Klingt erst mal absurd. Autobahnbrücken sind nicht schön, dafür nützlich. Die Brücke, die Rosenbaum abreißen möchte, hatte aber nie einen wirklichen Mehrwert. Sie führt Autos in Höhenlage über den Breitenbachplatz, dahinter hört sie einfach auf, entlässt ihre Last per Rampe in die Schildhornstraße. Der geplante Weiterbau bis zur Westtangente in Steglitz kam wegen Anwohnerprotesten nicht mehr zustande. Eigentlich ist allen klar, dass die Brücke wenig Sinn ergibt, die Sicht verstellt und den Platz verschattet, aber man hatte schließlich Jahrzehnte Zeit, sich daran zu gewöhnen.

Leben im Schatten. Die Autobahnbrücke zur Stadtautobahn am Breitenbachplatz ist ein Zeugnis längst aufgegebener Verkehrsplanung. Wenn es nach Ulrich Rosenbaum ginge, würde sie schnellstmöglich abgerissen.
Leben im Schatten. Die Autobahnbrücke zur Stadtautobahn am Breitenbachplatz ist ein Zeugnis längst aufgegebener Verkehrsplanung. Wenn es nach Ulrich Rosenbaum ginge, würde sie schnellstmöglich abgerissen.

© Heinrich

Ulrich Rosenbaum wohnt seit 1999 in der Nähe und will sich nicht gewöhnen. Er ging zum SPD-Landesparteitag, sprach den Verkehrsstaatssekretär Christian Gaebler an. Der habe sich positiv geäußert. Über einen Abriss werde in der Partei schon länger diskutiert, sagt auch die SPD-Abgeordnete Ina Czyborra, die am Breitenbachplatz aufgewachsen ist. Hans Stimmann, ehemaliger Senatsbaudirektor, ebenfalls in der SPD, würde sogar den gesamten Schmargendorfer Autobahnabzweig der ehemaligen A 104 abreißen und so der „hypertrophen Wohnmaschine“ an der Schlangenbader Straße, die auf einer Länge von 600 Metern über die Autobahn gebaut wurde, den „Anschein von Fortschrittlichkeit“ nehmen.

Damit hat er sich mitten in die Debatte um die Architektur der Nachkriegsmoderne begeben. Die „autogerechte Stadt“ mit ihren Monumenten wie ICC, Bierpinsel und eben der Schlangenbader Straße hält Stimmann für einen Irrweg. Jüngere Architekten, Designer und Kunsthistoriker begeistern sich dagegen an dem ungebrochenen Fortschrittsglauben dieser Zeit.
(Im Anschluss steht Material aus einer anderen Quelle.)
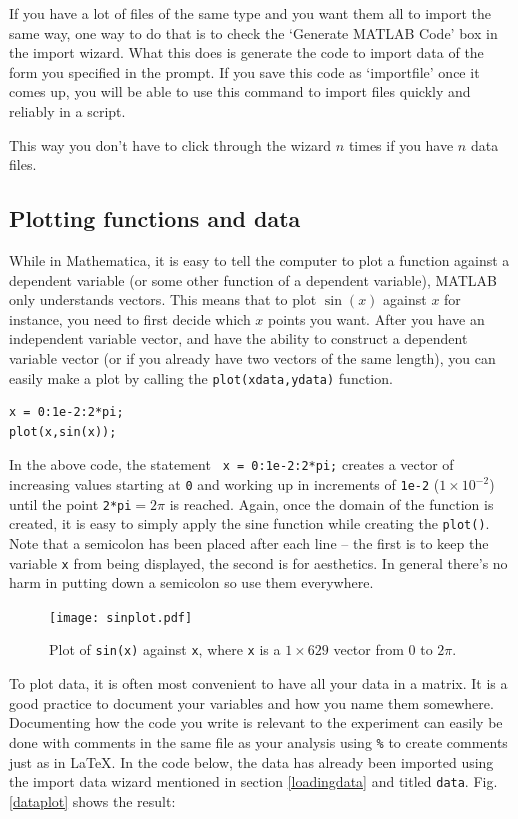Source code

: \begin{exercise}
If you have a lot of files of the same type and you want them all to import the same way, one way to do that is to check the `Generate MATLAB Code' box in the import wizard. What this does is generate the code to import data of the form you specified in the prompt. If you save this code as `importfile' once it comes up, you will be able to use this command to import files quickly and reliably in a script.

This way you don't have to click through the wizard $n$ times if you have $n$ data files.%
\end{exercise}
\subsection{Plotting functions and data}
While in Mathematica, it is easy to tell the computer to plot a function against a dependent variable (or some other function of a dependent variable), MATLAB only understands vectors. This means that to plot $\sin(x)$ against $x$ for instance, you need to first decide which $x$ points you want. After you have an independent variable vector, and have the ability to construct a dependent variable vector (or if you already have two vectors of the same length), you can easily make a plot by calling the \verb|plot(xdata,ydata)| function.
\begin{framed}
\begin{verbatim}
x = 0:1e-2:2*pi;
plot(x,sin(x));
\end{verbatim}
\end{framed}
In the above code, the statement \verb| x = 0:1e-2:2*pi;| creates a vector of increasing values starting at \verb|0| and working up in increments of \verb|1e-2| ($1 \times 10^{-2}$) until the point \verb|2*pi|$=2\pi$ is reached. Again, once the domain of the function is created, it is easy to simply apply the sine function while creating the \texttt{plot()}. Note that a semicolon has been placed after each line -- the first is to keep the variable \verb|x| from being displayed, the second is for aesthetics. In general there's no harm in putting down a semicolon so use them everywhere.
\begin{figure}[H]
\centering
\texttt{[image: sinplot.pdf]}
\caption{Plot of \texttt{sin(x)} against \texttt{x}, where \texttt{x} is a $ 1 \times 629 $ vector from 0 to $2\pi$.}
\end{figure}
To plot data, it is often most convenient to have all your data in a matrix. It is a good practice to document your variables and how you name them somewhere. Documenting how the code you write is relevant to the experiment can easily be done with comments in the same file as your analysis using \texttt{\%} to create comments just as in \LaTeX. In the code below, the data has already been imported using the import data wizard mentioned 
in section \ref{loadingdata} and titled \texttt{data}. Fig. \ref{dataplot} shows the result:

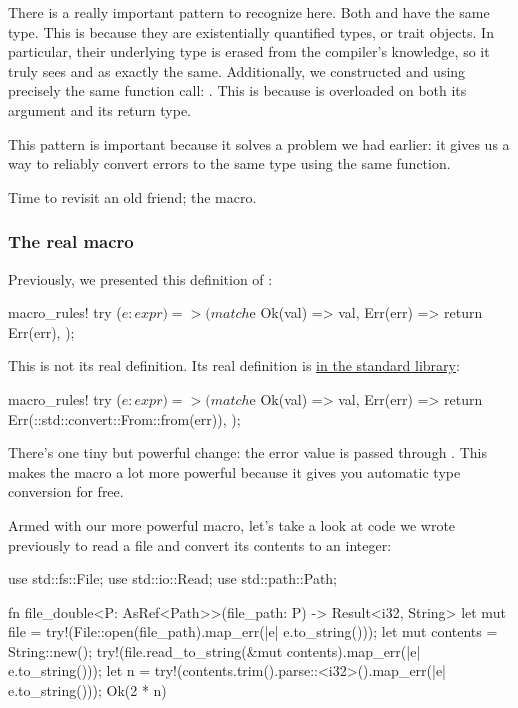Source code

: There is a really important pattern to recognize here. Both  and  have the same type. This is because 
they are existentially quantified types, or trait objects. In particular, their underlying type is erased from the 
compiler's knowledge, so it truly sees  and  as exactly the same. Additionally, we constructed  
and  using precisely the same function call: . This is because  is overloaded 
on both its argument and its return type.

\blank

This pattern is important because it solves a problem we had earlier: it gives us a way to reliably convert errors to the 
same type using the same function.

\blank

Time to revisit an old friend; the  macro.

\subsubsection*{The real  macro}

Previously, we presented this definition of :

\begin{rustc}
macro_rules! try {
    ($e:expr) => (match $e {
        Ok(val) => val,
        Err(err) => return Err(err),
    });
}
\end{rustc}

This is not its real definition. Its real definition is \href{https://doc.rust-lang.org/std/macro.try!.html}{in the 
standard library}:

\begin{rustc}
macro_rules! try {
    ($e:expr) => (match $e {
        Ok(val) => val,
        Err(err) => return Err(::std::convert::From::from(err)),
    });
}
\end{rustc}

There's one tiny but powerful change: the error value is passed through . This makes the  macro 
a lot more powerful because it gives you automatic type conversion for free.

\blank

Armed with our more powerful  macro, let's take a look at code we wrote previously to read a file and convert 
its contents to an integer:

\begin{rustc}
use std::fs::File;
use std::io::Read;
use std::path::Path;

fn file_double<P: AsRef<Path>>(file_path: P) -> Result<i32, String> {
    let mut file = try!(File::open(file_path).map_err(|e| e.to_string()));
    let mut contents = String::new();
    try!(file.read_to_string(&mut contents).map_err(|e| e.to_string()));
    let n = try!(contents.trim().parse::<i32>().map_err(|e| e.to_string()));
    Ok(2 * n)
}
\end{rustc}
Kerstin Wittmann-Englert, Kunsthistorikerin an der TU, verfasste kürzlich eine Art Ehrenerklärung für das Stadtkonzept der sechziger und siebziger Jahre. „Diese Bauten sind mit und für den Verkehr geplant, ihre ästhetische Gestaltung auch auf die Perspektive aus Fahrersicht ausgerichtet.“ Darin liegt vielleicht der Kern des Problems. Autofahrer nehmen die Bauten in kurzer Zeit aus vielen unterschiedlichen Perspektiven wahr, die Anwohner schauen jedoch immer auf dieselben ausdruckslosen Betonflächen und vergleichen sie mit den Schwarzweißfotos kleinteiliger, für den Spaziergänger gemachter Architektur von früher.
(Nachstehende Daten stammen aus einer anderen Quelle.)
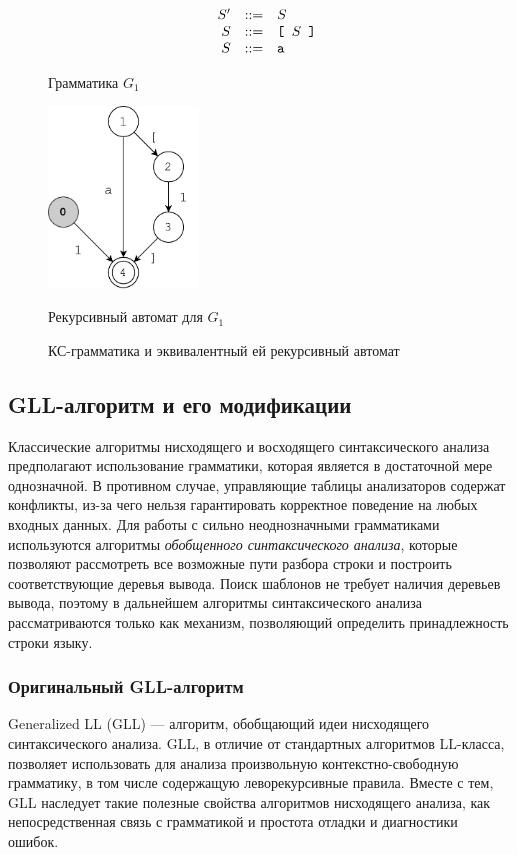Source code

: \begin{figure}[h]
	\centering
		$$
		\begin{array}{crcl}
		&S' & ::= & S \\
		&S  & ::= & \texttt{[ } S \texttt{ ]}\\
		&S  & ::= & \mbox{\texttt{a}}
		\end{array}
		$$
		\caption{Грамматика $G_1$}
\end{figure}
\begin{figure}[h]
	\centering
		\centering
		\includegraphics[width=4cm]{Kovalev/pictures/ra_example.pdf}
		\caption{Рекурсивный автомат для $G_1$}
	\caption{КС-грамматика и эквивалентный ей рекурсивный автомат}
	\label{fig:ra_ex}
\end{figure}

\subsection{GLL-алгоритм и его модификации}

Классические алгоритмы нисходящего и восходящего синтаксического анализа предполагают использование грамматики, которая является в достаточной мере однозначной. 
В противном случае, управляющие таблицы анализаторов содержат конфликты, из-за чего нельзя гарантировать корректное поведение на любых входных данных. 
Для работы с сильно неоднозначными грамматиками используются алгоритмы \textit{обобщенного синтаксического анализа}, которые позволяют рассмотреть все возможные пути разбора строки и построить соответствующие деревья вывода.
Поиск шаблонов не требует наличия деревьев вывода, поэтому в дальнейшем алгоритмы синтаксического анализа рассматриваются только как механизм, позволяющий определить принадлежность строки языку.

\subsubsection{Оригинальный GLL-алгоритм}

Generalized LL (GLL) --- алгоритм, обобщающий идеи нисходящего синтаксического анализа. GLL, в отличие от стандартных алгоритмов LL-класса, позволяет использовать для анализа произвольную \linebreak контекстно-свободную грамматику, в том числе содержащую леворекурсивные правила. Вместе с тем, GLL наследует такие полезные свойства алгоритмов нисходящего анализа, как непосредственная связь с грамматикой и простота отладки и диагностики ошибок.

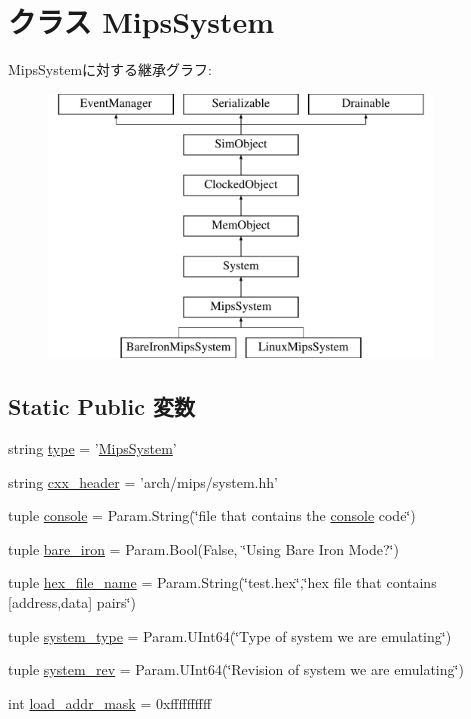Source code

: \hypertarget{classMipsSystem_1_1MipsSystem}{
\section{クラス MipsSystem}
\label{classMipsSystem_1_1MipsSystem}
}
MipsSystemに対する継承グラフ:\begin{figure}[H]
\begin{center}
\leavevmode
\includegraphics[height=7cm]{classMipsSystem_1_1MipsSystem}
\end{center}
\end{figure}
\subsection*{Static Public 変数}
\begin{DoxyCompactItemize}
\item 
string \hyperlink{classMipsSystem_1_1MipsSystem_acce15679d830831b0bbe8ebc2a60b2ca}{type} = '\hyperlink{classMipsSystem_1_1MipsSystem}{MipsSystem}'
\item 
string \hyperlink{classMipsSystem_1_1MipsSystem_a17da7064bc5c518791f0c891eff05fda}{cxx\_\-header} = 'arch/mips/system.hh'
\item 
tuple \hyperlink{classMipsSystem_1_1MipsSystem_adaeebf25942c40e39b43056608af1c51}{console} = Param.String(\char`\"{}file that contains the \hyperlink{classMipsSystem_ac1fd76adeba49aea2ab70e0cba58d9d0}{console} code\char`\"{})
\item 
tuple \hyperlink{classMipsSystem_1_1MipsSystem_a6e15ba3272e38d8deffaf29ebfd4bf58}{bare\_\-iron} = Param.Bool(False, \char`\"{}Using Bare Iron Mode?\char`\"{})
\item 
tuple \hyperlink{classMipsSystem_1_1MipsSystem_a646616e47eba70e20cb5c35443d7bf4a}{hex\_\-file\_\-name} = Param.String(\char`\"{}test.hex\char`\"{},\char`\"{}hex file that contains \mbox{[}address,data\mbox{]} pairs\char`\"{})
\item 
tuple \hyperlink{classMipsSystem_1_1MipsSystem_af401252d15d9cecde29d1fdcbaba250d}{system\_\-type} = Param.UInt64(\char`\"{}Type of system we are emulating\char`\"{})
\item 
tuple \hyperlink{classMipsSystem_1_1MipsSystem_a0f86e3835b8bf2135faf7b1bab968494}{system\_\-rev} = Param.UInt64(\char`\"{}Revision of system we are emulating\char`\"{})
\item 
int \hyperlink{classMipsSystem_1_1MipsSystem_abd9c5cc6b7da624a69344d571bab1038}{load\_\-addr\_\-mask} = 0xffffffffff
\end{DoxyCompactItemize}


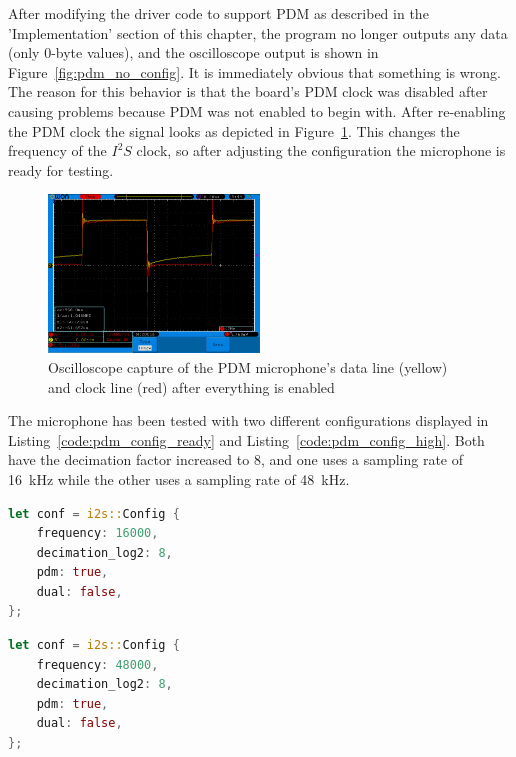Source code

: After modifying the driver code to support PDM as described in the 'Implementation' section of this chapter,
the program no longer outputs any data (only 0-byte values), and the oscilloscope output is shown in Figure~\ref{fig:pdm_no_config}.
It is immediately obvious that something is wrong.
The reason for this behavior is that the board's PDM clock was disabled after causing problems because PDM was not enabled to begin with.
After re-enabling the PDM clock the signal looks as depicted in Figure~\ref{fig:pdm_working}.
This changes the frequency of the $I^2S$ clock, so after adjusting the configuration the microphone is ready for testing.

\begin{figure}[H]
    \begin{center}
        \includegraphics[width=0.5\textwidth]{figures/pdm_working.png}
    \end{center}
    \caption[Oscilloscope capture of the PDM microphone's data line (yellow) and clock line (red) after everything is enabled]
    {Oscilloscope capture of the PDM microphone's data line (yellow) and clock line (red) after everything is enabled}
    \label{fig:pdm_working}
\end{figure}

\begin{minipage}{\textwidth}
The microphone has been tested with two different configurations displayed in Listing~\ref{code:pdm_config_ready} and Listing~\ref{code:pdm_config_high}.
Both have the decimation factor increased to 8, and one uses a sampling rate of \SI{16}{\kilo\hertz} while the other uses a sampling rate of \SI{48}{\kilo\hertz}.

\begin{lstlisting}[style=colorEX,language=Rust,caption={Updated configuration of the PDM microphone with a 16kHz sampling rate},label={code:pdm_config_ready}]
let conf = i2s::Config {
    frequency: 16000,
    decimation_log2: 8,
    pdm: true,
    dual: false,
};
\end{lstlisting}

\begin{lstlisting}[style=colorEX,language=Rust,caption={Updated configuration of the PDM microphone with a 48kHz sampling rate},label={code:pdm_config_high}]
let conf = i2s::Config {
    frequency: 48000,
    decimation_log2: 8,
    pdm: true,
    dual: false,
};
\end{lstlisting}
\end{minipage}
Was die SPD der Stadt schuldet

Nicht weit entfernt vom Breitenbachplatz liegt der Bundesplatz. Auch hier gibt es eine ruhmreiche Vergangenheit großbürgerlicher Platzgeometrie mit Rosenbeeten und Statuen. Und eine karge Gegenwart als Kreuzungspunkt breiter Verkehrsadern. Ein Straßentunnel mit seinen Zufahrtsrampen zerlegt den Platz in zwei Hälften, die Brücken für S-Bahnring und Stadtautobahn riegeln die Platzoptik nach Süden ab. Die Unterführung hat den Charme eines Luftschutzbunkers.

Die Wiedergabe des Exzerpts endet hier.